Leaving their backyard full of fruit trees for a walkable urban area was daunting at first, but the experience has been incredible so far. Buying into new construction let them avoid the pressure-filled bidding wars that are so common on the Peninsula, and gave them confidence in the long-term quality of their new home.
With your help, we can ensure that growth in Bay Area cities looks a lot like Bay Meadows.
Having the yard work taken off their hands didn’t hurt either, as Henry points out, “As much as we did enjoy our house in Pleasanton, I think neither Lauren nor I are very good DIY repair and maintenance people. Sometimes we enjoyed that aspect of things, but other times, we thought ‘oh, it would be nice to have a place that didn’t require so much upkeep, both the home and the yard.’” And with their children becoming involved in more and more extracurriculars, the low-maintenance simplicity of the townhouse simply fit better with their lifestyle.
The kids, as one might expect, had reservations. Calvin, who was 9 when they moved, missed the backyard and the basketball hoop in the driveway. But he quickly adjusted, and soon he and his brother were walking to the nearby courts almost every day. Even losing the fruit trees didn’t sting for long; Lauren took to the community garden soon after moving in and discovered that growing tomatoes was a lot more fun when you’ve got friends and neighbors to talk to while you work. As she said, “I feel like even though we had a garden in Pleasanton, you go out to the backyard and you’re just doing it by yourself… There’s something about being able to go and meet other people, and the atmosphere.”

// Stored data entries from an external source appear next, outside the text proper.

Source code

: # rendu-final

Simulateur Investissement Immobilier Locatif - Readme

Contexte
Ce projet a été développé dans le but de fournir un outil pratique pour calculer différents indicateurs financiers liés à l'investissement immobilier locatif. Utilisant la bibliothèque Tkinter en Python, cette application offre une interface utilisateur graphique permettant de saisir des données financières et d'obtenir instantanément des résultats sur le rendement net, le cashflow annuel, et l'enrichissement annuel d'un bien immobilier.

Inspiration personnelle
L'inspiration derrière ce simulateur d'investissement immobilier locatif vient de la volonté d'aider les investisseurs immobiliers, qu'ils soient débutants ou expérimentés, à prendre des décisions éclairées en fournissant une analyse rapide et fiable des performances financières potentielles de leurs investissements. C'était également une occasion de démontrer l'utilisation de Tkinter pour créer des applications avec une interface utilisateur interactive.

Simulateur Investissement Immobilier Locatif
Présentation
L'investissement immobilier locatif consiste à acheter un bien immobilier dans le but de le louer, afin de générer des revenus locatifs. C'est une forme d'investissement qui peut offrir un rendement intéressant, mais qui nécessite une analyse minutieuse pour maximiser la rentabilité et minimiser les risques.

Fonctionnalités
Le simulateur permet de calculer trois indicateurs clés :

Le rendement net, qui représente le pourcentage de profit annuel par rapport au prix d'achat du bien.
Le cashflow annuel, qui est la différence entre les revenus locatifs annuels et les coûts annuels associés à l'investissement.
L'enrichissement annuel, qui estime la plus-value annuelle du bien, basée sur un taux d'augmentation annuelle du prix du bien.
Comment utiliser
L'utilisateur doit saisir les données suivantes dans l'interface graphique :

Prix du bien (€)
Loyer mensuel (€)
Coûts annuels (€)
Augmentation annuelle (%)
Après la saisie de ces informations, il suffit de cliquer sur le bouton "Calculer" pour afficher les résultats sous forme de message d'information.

With grocery stores, restaurants, and shops within easy walking distance, it might feel like there’s no reason to ever leave Bay Meadows. But access to public transportation was an essential part of their choice, to the degree that Lauren says, “I don’t think we could consider living here unless we had that option.” Henry’s used his bike and the local express stop to cut driving out of his commute entirely, and Lauren says he’s loving it “He would come back in the beginning and say ‘it’s so nice to end the day with a nice bike ride’.” And when the family takes the train to the city, everyone has their own Clipper card.

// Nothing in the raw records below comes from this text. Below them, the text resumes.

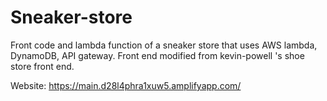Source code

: # Sneaker-store
Front code and lambda function of a sneaker store that uses AWS lambda, DynamoDB, API gateway. Front end modified from kevin-powell 's shoe store front end.

Website: https://main.d28l4phra1xuw5.amplifyapp.com/

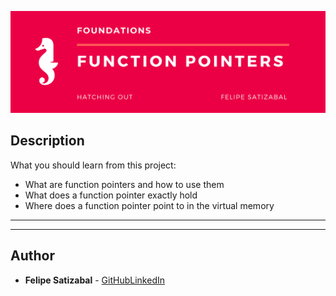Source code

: <p align='center'><img src='https://github.com/felipesv/holbertonschool-low_level_programming/blob/master/0x0F-function_pointers/main_header.png' alt='Banner'></a></p> 

## Description
What you should learn from this project:

* What are function pointers and how to use them
* What does a function pointer exactly hold
* Where does a function pointer point to in the virtual memory

---
---

## Author
* **Felipe Satizabal** - [GitHub](https://github.com/felipesv)[LinkedIn](https://www.linkedin.com/in/felipesatizabal/)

The Bay Area’s population is expected to grow by nearly a third by 2040, an increase of 2.1 million people. With a housing crisis already tearing through our region’s cities and towns, there’s no question that new homes will be built. What remains to be decided, however, is what those developments look like. Greenbelt Alliance has shown that we can contain all this new development within existing urban boundaries, rather than sprawling onto vital natural and agricultural lands. With your help, we can ensure that growth in Bay Area cities looks a lot like Bay Meadows, where the Lee’s, like so many other families, have discovered a new lifestyle, a strong community, and most importantly, a home.